▶ **What the task requires**: Give back an exact copy of the lines in the records below, from the line that has "- Shell (Zsh)" through the line that has "have more ideas.", and nothing besides.

START Data to use

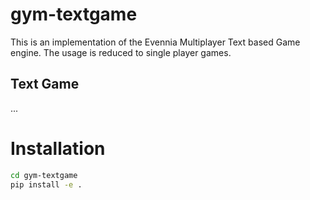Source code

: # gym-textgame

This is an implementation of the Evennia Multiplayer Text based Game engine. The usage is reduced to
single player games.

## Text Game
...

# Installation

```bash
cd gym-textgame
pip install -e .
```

END Data to use
START Data to use

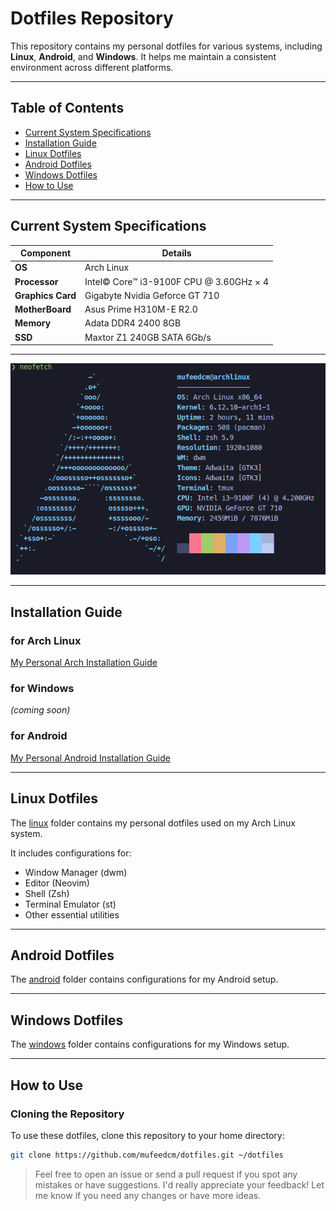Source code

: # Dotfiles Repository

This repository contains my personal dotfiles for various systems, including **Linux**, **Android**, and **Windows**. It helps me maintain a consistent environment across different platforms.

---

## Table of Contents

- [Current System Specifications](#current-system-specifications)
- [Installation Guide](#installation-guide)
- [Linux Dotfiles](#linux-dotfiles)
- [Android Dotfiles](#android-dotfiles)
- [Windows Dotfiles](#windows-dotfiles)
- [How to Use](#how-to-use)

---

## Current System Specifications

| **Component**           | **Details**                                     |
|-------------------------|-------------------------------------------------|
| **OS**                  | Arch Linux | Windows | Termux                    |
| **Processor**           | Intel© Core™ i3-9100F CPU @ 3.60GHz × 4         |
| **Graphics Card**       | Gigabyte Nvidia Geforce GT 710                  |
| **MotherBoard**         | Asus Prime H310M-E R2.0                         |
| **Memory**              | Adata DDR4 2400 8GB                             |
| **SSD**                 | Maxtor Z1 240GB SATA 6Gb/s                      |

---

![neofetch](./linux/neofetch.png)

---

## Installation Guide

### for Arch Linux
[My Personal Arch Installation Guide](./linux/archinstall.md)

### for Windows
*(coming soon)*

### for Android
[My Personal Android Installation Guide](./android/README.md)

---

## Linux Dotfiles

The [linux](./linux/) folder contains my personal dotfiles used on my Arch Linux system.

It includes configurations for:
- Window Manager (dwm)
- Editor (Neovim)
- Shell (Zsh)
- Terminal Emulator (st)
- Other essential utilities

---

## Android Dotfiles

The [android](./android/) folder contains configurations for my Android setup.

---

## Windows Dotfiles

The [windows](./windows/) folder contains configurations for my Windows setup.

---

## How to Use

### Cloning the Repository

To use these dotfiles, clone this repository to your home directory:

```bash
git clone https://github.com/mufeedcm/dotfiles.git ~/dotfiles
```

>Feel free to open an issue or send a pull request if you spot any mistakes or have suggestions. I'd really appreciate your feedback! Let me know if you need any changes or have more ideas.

END Data to use

▶ **Result for this exercise**:
- Shell (Zsh)
- Terminal Emulator (st)
- Other essential utilities

---

## Android Dotfiles

The [android](./android/) folder contains configurations for my Android setup.

---

## Windows Dotfiles

The [windows](./windows/) folder contains configurations for my Windows setup.

---

## How to Use

### Cloning the Repository

To use these dotfiles, clone this repository to your home directory:

```bash
git clone https://github.com/mufeedcm/dotfiles.git ~/dotfiles
```

>Feel free to open an issue or send a pull request if you spot any mistakes or have suggestions. I'd really appreciate your feedback! Let me know if you need any changes or have more ideas.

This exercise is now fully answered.